There are times when I am offered tea and I say yes even if I am not thirsty for tea. I am not thirsty for the actual tea, but I am thirsty for the relationship and conversation that comes with the tea.
The practice of accompaniment makes me think of the biblical story, ‘The Walk to Emmaus,’ Luke 24: 13-35. In the gospel text it starts off with two disciples walking to Emmaus from Jerusalem. They were talking to each other about all the things that had recently happened, when suddenly a mysterious man appears before them. This mysterious man happens to be Jesus, but the disciples don’t recognize him. Jesus asks them what they are talking about and they reply with, “Are you the only stranger in Jerusalem who does not know the things that have taken place there in these days?” In this situation Jesus could have easily replied with, “Ummm duhh, of course I know what is going on…I AM Jesus!” But instead of telling them who he is Jesus takes the time to listen to their story and what they have to say. He creates a space which allows the men to share their story. In the text, Jesus is physically walking along side these two disciples. He doesn’t run ahead to show them the way, but instead accompanies them on their journey.
In the text, during the breaking of the bread, the two disciples realized that this mysterious man was Jesus. It was during this moment when they realized Jesus was present with them throughout their journey to Emmaus. During this ordinary act of breaking bread, they saw God’s presence. In the ordinary act of drinking tea, I have experienced God’s presence. I have witnessed the beauty of being vulnerable and how the simple act of drinking tea can create community.

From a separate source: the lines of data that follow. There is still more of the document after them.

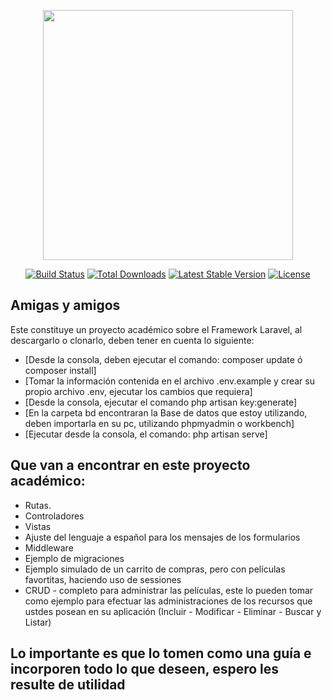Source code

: <p align="center"><img src="https://res.cloudinary.com/dtfbvvkyp/image/upload/v1566331377/laravel-logolockup-cmyk-red.svg" width="400"></p>

<p align="center">
<a href="https://travis-ci.org/laravel/framework"><img src="https://travis-ci.org/laravel/framework.svg" alt="Build Status"></a>
<a href="https://packagist.org/packages/laravel/framework"><img src="https://poser.pugx.org/laravel/framework/d/total.svg" alt="Total Downloads"></a>
<a href="https://packagist.org/packages/laravel/framework"><img src="https://poser.pugx.org/laravel/framework/v/stable.svg" alt="Latest Stable Version"></a>
<a href="https://packagist.org/packages/laravel/framework"><img src="https://poser.pugx.org/laravel/framework/license.svg" alt="License"></a>
</p>

## Amigas y amigos

Este constituye un proyecto académico sobre el Framework Laravel, al descargarlo o clonarlo, deben tener en cuenta lo siguiente:
- [Desde la consola, deben ejecutar el comando: composer update ó composer install]
- [Tomar la información contenida en el archivo .env.example y crear su propio archivo .env, ejecutar los cambios que requiera]
- [Desde la consola, ejecutar el comando php artisan key:generate]
- [En la carpeta bd encontraran la Base de datos que estoy utilizando, deben importarla en su pc, utilizando phpmyadmin o workbench]
- [Ejecutar desde la consola, el comando: php artisan serve]


## Que van a encontrar en este proyecto académico: 

- Rutas.
- Controladores
- Vistas
- Ajuste del lenguaje a español para los mensajes de los formularios
- Middleware
- Ejemplo de migraciones
- Ejemplo simulado de un carrito de compras, pero con películas favortitas, haciendo uso de sessiones
- CRUD - completo para administrar las películas, este lo pueden tomar como ejemplo para efectuar las administraciones de los recursos que ustdes posean en su aplicación (Incluir - Modificar - Eliminar - Buscar y Listar)

## Lo importante es que lo tomen como una guía e incorporen todo lo que deseen, espero les resulte de utilidad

There have been a few times during worship where we have sang hymns that I recognize. Last Sunday during worship we sang a hymn that was familiar, one that we sing back in my home Lutheran church. It is in these moments when I am showered with an abundance of emotions, a mix of homesickness, comfort, and pure joy for being right where I am. I call my singing, joyful noise (I’m not always in tune, but I enjoy singing), and boy, there is always joyful noise being made during these moments. We sang the hymn, ‘The Summons.’ For those Lutherans pals of mine, hymn #798 in the cranberry hymnals, check it out. Below are the lyrics.
Will you come and follow me if I but call your name?
Will you go where you don’t know and never be the same?
Will you let my love be shown? Will you let my name be known,
will you let my life be grown in you and you in me?
Will you leave yourself behind if I but call your name?
Will you care for cruel and kind and never be the same?
Will you risk the hostile stare should your life attract or scare?
Will you let me answer prayer in you and you in me?
Will you let the blinded see if I but call your name?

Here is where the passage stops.